__Problem requirements__
Your task is to reproduce the listing exactly, without its images.

__Data supplied__
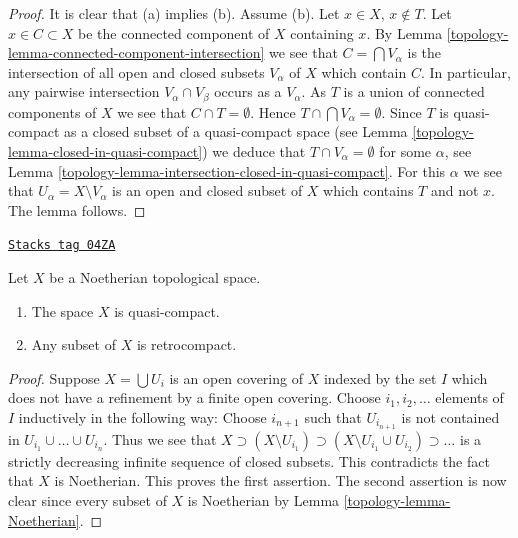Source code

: \begin{proof}

It is clear that (a) implies (b).
Assume (b). Let $x \in X$, $x \not \in T$. Let $x \in C \subset X$
be the connected component of $X$ containing $x$. By
Lemma \ref{topology-lemma-connected-component-intersection}
we see that $C = \bigcap V_\alpha$ is the intersection of all open and
closed subsets $V_\alpha$ of $X$ which contain $C$.
In particular, any pairwise intersection $V_\alpha \cap V_\beta$
occurs as a $V_\alpha$.
As $T$ is a union of connected components
of $X$ we see that $C \cap T = \emptyset$. Hence
$T \cap \bigcap V_\alpha = \emptyset$. Since $T$ is quasi-compact as a
closed subset of a quasi-compact space (see
Lemma \ref{topology-lemma-closed-in-quasi-compact})
we deduce that $T \cap V_\alpha = \emptyset$ for some $\alpha$, see
Lemma \ref{topology-lemma-intersection-closed-in-quasi-compact}.
For this $\alpha$ we see that $U_\alpha = X \setminus V_\alpha$
is an open and closed subset of $X$ which contains $T$ and not $x$.
The lemma follows.
\end{proof}

\begin{lemma}
\label{topology-lemma-Noetherian-quasi-compact}
\href{https://stacks.math.columbia.edu/tag/04ZA}{\texttt{Stacks tag 04ZA}}

Let $X$ be a Noetherian topological space.
\begin{enumerate}
\item The space $X$ is quasi-compact.
\item Any subset of $X$ is retrocompact.
\end{enumerate}
\end{lemma}

\begin{proof}

Suppose $X = \bigcup U_i$ is an open covering of $X$ indexed
by the set $I$ which does not have a refinement by a finite
open covering. Choose $i_1, i_2, \ldots $ elements of $I$ inductively
in the following way: Choose $i_{n + 1}$ such that $U_{i_{n + 1}}$
is not contained in $U_{i_1} \cup \ldots \cup U_{i_n}$. Thus we see that
$X \supset (X \setminus U_{i_1}) \supset
(X \setminus U_{i_1} \cup U_{i_2}) \supset \ldots$ is a strictly
decreasing infinite sequence of closed subsets. This contradicts
the fact that $X$ is Noetherian. This proves the first assertion.
The second assertion is now clear since every subset of $X$ is Noetherian by
Lemma \ref{topology-lemma-Noetherian}.
\end{proof}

__Response for this exercise__
Source code

: \begin{proof}

It is clear that (a) implies (b).
Assume (b). Let $x \in X$, $x \not \in T$. Let $x \in C \subset X$
be the connected component of $X$ containing $x$. By
Lemma \ref{topology-lemma-connected-component-intersection}
we see that $C = \bigcap V_\alpha$ is the intersection of all open and
closed subsets $V_\alpha$ of $X$ which contain $C$.
In particular, any pairwise intersection $V_\alpha \cap V_\beta$
occurs as a $V_\alpha$.
As $T$ is a union of connected components
of $X$ we see that $C \cap T = \emptyset$. Hence
$T \cap \bigcap V_\alpha = \emptyset$. Since $T$ is quasi-compact as a
closed subset of a quasi-compact space (see
Lemma \ref{topology-lemma-closed-in-quasi-compact})
we deduce that $T \cap V_\alpha = \emptyset$ for some $\alpha$, see
Lemma \ref{topology-lemma-intersection-closed-in-quasi-compact}.
For this $\alpha$ we see that $U_\alpha = X \setminus V_\alpha$
is an open and closed subset of $X$ which contains $T$ and not $x$.
The lemma follows.
\end{proof}

\begin{lemma}
\label{topology-lemma-Noetherian-quasi-compact}
\href{https://stacks.math.columbia.edu/tag/04ZA}{\texttt{Stacks tag 04ZA}}

Let $X$ be a Noetherian topological space.
\begin{enumerate}
\item The space $X$ is quasi-compact.
\item Any subset of $X$ is retrocompact.
\end{enumerate}
\end{lemma}

\begin{proof}

Suppose $X = \bigcup U_i$ is an open covering of $X$ indexed
by the set $I$ which does not have a refinement by a finite
open covering. Choose $i_1, i_2, \ldots $ elements of $I$ inductively
in the following way: Choose $i_{n + 1}$ such that $U_{i_{n + 1}}$
is not contained in $U_{i_1} \cup \ldots \cup U_{i_n}$. Thus we see that
$X \supset (X \setminus U_{i_1}) \supset
(X \setminus U_{i_1} \cup U_{i_2}) \supset \ldots$ is a strictly
decreasing infinite sequence of closed subsets. This contradicts
the fact that $X$ is Noetherian. This proves the first assertion.
The second assertion is now clear since every subset of $X$ is Noetherian by
Lemma \ref{topology-lemma-Noetherian}.
\end{proof}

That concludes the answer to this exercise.